S’agissant de l’instance opposant les consorts [B] aux époux [H], les dépens et les demandes fondées sur l’article 700 du code de procédure civile seront réservés.
Les intérêts produits par les sommes mises à la charge de Mme [X] [I] au profit de Mme [E] [S] et M. [O] [U], produiront eux-mêmes des intérêts, dans les conditions de l’article 1343-2 du code civil.
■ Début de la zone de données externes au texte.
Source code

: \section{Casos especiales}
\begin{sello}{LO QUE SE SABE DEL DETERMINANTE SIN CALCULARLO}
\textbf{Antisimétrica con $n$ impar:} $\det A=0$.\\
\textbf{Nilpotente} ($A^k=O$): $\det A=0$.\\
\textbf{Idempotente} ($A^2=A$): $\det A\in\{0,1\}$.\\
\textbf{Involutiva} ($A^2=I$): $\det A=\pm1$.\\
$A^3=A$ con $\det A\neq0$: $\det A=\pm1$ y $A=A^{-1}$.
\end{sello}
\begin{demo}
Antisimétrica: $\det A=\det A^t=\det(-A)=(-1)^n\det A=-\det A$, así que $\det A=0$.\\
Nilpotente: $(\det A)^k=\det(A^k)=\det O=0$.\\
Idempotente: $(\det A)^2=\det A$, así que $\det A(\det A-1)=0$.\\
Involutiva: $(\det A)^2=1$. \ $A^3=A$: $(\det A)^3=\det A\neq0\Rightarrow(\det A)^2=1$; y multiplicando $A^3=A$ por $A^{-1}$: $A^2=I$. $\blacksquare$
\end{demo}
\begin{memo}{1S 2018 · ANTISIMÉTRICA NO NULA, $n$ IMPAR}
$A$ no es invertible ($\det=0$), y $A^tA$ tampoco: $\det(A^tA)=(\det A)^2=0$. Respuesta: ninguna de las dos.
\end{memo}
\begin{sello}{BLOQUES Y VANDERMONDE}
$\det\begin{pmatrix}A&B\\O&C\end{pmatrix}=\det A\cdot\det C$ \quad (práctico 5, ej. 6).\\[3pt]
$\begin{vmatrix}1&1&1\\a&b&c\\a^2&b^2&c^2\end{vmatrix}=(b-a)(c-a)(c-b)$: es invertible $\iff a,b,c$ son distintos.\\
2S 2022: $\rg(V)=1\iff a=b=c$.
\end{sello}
En application des articles 514 et 514-1 du code de procédure civile, l’exécution provisoire, qui apparaît compatible avec la nature de l’affaire, est de droit.
PAR CES MOTIFS
Le tribunal statuant publiquement, par jugement avant-dire droit, contradictoire et en premier ressort, mis à disposition au greffe,
Ordonne la disjonction de l’instance opposant Mme [E] [S] et M. [O] [U] à Mme [V] [L] et M. [P] [G] [A] ;
Condamne Mme [X] [I] à verser à Mme [E] [S] et M. [O] [U] les sommes suivantes :
— 5 000 euros (CINQ MILLE EUROS) à titre de dommages et intérêts,
— 1 500 euros (MILLE CINQ CENTS EUROS) sur le fondement de l’article 700 du code de procédure civile,
ces sommes portant intérêts au taux légal à compter de la présente décision ;
Dit que les intérêts produits par les sommes mises à la charge de Mme [X] [I] au profit de Mme [E] [S] et M. [O] [U], produiront eux-mêmes des intérêts, dans les conditions de l’article 1343-2 du code civil ;
Rejette la demande formée par Mme [X] [I] sur le fondement de l’article 700 du code de procédure civile ;
Condamne Mme [X] [I] aux dépens de l’instance l’opposant à Mme [E] [S] et M. [O] [U] ;
Rappelle que l’instance opposant Mme [E] [S] et M. [O] [U] à Mme [V] [L] et M. [P] [G] [A] se poursuit sous les références RG n° 25/748 ;
Révoque l’ordonnance de clôture du 26 juin 2025 ;
Ordonne la réouverture des débats et la fixation de l’affaire à l’audience d’orientation amiable en date du 11 mars 2026 à 10H00 sous le RG n° 25/749 ;
Rappelle que conformément aux dispositions de l’article 392 du code de procédure civile, l’instance est interrompue par la décision de convocation des parties à une audience de règlement amiable ;
Rappelle que le juge présidant l’audience de règlement amiable informera le juge saisi du litige qu’il est mis fin à l’audience de règlement amiable et lui transmettra, le cas échéant, le procès-verbal d’accord ;
Dit que dans l’hypothèse où, à l’issue de cette tentative de règlement amiable, un accord mettant fin au litige n’aurait pas pu être trouvé, il appartiendra aux parties ou à l’une d’entre elles par l’intermédiaire de son/ses conseil(s), de solliciter le réenrôlement de cette affaire devant le juge saisi du litige ;
Réserve le surplus des demandes formées par Mme [E] [S], M. [O] [U], M. [P] [G] [A] et Mme [V] [L] épouse [A] ;
Réserve les dépens de l’instance opposant Mme [E] [S] et M. [O] [U] à M. [P] [G] [A] et Mme [V] [L] épouse [A] ;
Constate l’exécution provisoire du présent jugement.
Et ce jugement a été signé par le Président et le Greffier.